→ Provided data:
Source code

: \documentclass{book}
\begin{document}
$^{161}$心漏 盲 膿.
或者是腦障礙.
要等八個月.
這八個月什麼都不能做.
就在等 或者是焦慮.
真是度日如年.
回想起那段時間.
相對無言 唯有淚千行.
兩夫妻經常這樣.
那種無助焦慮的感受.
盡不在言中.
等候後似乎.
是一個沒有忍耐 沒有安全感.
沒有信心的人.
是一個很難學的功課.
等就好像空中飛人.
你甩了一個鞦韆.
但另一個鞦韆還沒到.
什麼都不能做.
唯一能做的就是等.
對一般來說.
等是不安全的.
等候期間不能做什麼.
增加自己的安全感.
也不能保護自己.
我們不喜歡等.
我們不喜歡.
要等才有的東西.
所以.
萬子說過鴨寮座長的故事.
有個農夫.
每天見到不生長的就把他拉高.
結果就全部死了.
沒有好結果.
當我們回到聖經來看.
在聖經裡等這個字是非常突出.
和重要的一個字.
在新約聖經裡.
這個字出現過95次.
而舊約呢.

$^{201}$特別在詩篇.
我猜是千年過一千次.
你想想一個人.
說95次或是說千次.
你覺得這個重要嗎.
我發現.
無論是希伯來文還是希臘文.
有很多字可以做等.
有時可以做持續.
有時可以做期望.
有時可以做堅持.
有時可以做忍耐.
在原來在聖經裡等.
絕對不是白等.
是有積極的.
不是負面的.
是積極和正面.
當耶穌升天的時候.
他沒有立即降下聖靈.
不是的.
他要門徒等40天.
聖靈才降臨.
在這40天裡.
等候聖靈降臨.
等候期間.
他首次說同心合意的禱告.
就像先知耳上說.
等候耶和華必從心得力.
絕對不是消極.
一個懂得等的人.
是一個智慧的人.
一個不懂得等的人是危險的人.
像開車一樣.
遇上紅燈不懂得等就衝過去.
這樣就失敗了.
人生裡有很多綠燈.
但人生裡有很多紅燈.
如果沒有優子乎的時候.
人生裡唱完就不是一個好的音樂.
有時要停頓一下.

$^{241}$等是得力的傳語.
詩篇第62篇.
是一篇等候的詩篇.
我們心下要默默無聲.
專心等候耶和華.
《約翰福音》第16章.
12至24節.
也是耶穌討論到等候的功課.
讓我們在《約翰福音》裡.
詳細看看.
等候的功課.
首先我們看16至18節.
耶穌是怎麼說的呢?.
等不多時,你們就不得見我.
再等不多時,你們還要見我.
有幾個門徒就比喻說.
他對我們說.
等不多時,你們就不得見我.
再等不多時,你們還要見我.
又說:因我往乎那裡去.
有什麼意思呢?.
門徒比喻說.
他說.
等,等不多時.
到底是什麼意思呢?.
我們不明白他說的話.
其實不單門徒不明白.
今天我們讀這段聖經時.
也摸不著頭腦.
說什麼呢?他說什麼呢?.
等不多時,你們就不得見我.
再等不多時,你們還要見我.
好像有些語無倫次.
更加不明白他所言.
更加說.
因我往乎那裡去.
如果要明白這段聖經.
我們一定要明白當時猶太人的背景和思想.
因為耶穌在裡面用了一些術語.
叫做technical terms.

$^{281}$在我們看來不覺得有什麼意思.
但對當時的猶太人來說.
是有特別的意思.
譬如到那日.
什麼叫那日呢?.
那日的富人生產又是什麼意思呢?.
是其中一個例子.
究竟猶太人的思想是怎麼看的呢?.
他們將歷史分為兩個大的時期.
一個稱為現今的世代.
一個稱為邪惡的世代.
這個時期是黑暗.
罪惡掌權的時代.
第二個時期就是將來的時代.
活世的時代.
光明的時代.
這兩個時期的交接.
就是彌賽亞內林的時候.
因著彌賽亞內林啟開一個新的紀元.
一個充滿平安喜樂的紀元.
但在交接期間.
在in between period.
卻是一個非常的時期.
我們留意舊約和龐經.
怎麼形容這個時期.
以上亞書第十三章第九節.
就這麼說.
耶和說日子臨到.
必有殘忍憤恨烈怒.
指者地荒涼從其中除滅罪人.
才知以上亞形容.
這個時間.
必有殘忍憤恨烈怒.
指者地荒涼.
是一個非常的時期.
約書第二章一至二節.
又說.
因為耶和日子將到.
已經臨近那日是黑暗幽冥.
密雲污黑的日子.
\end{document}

==

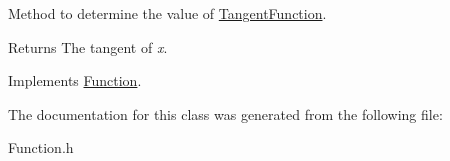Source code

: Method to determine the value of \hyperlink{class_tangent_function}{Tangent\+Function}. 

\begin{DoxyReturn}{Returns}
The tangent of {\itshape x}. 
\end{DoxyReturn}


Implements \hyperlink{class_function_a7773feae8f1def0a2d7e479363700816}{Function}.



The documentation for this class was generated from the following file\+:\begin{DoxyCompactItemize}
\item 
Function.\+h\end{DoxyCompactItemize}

→ Your instructions: When you reach the line containing "他首次說同心合意的禱告." in the data above, start copying exactly, and stop after the line containing "又說:因我往乎那裡去.".

→ Task solution:
他首次說同心合意的禱告.
就像先知耳上說.
等候耶和華必從心得力.
絕對不是消極.
一個懂得等的人.
是一個智慧的人.
一個不懂得等的人是危險的人.
像開車一樣.
遇上紅燈不懂得等就衝過去.
這樣就失敗了.
人生裡有很多綠燈.
但人生裡有很多紅燈.
如果沒有優子乎的時候.
人生裡唱完就不是一個好的音樂.
有時要停頓一下.

$^{241}$等是得力的傳語.
詩篇第62篇.
是一篇等候的詩篇.
我們心下要默默無聲.
專心等候耶和華.
《約翰福音》第16章.
12至24節.
也是耶穌討論到等候的功課.
讓我們在《約翰福音》裡.
詳細看看.
等候的功課.
首先我們看16至18節.
耶穌是怎麼說的呢?.
等不多時,你們就不得見我.
再等不多時,你們還要見我.
有幾個門徒就比喻說.
他對我們說.
等不多時,你們就不得見我.
再等不多時,你們還要見我.
又說:因我往乎那裡去.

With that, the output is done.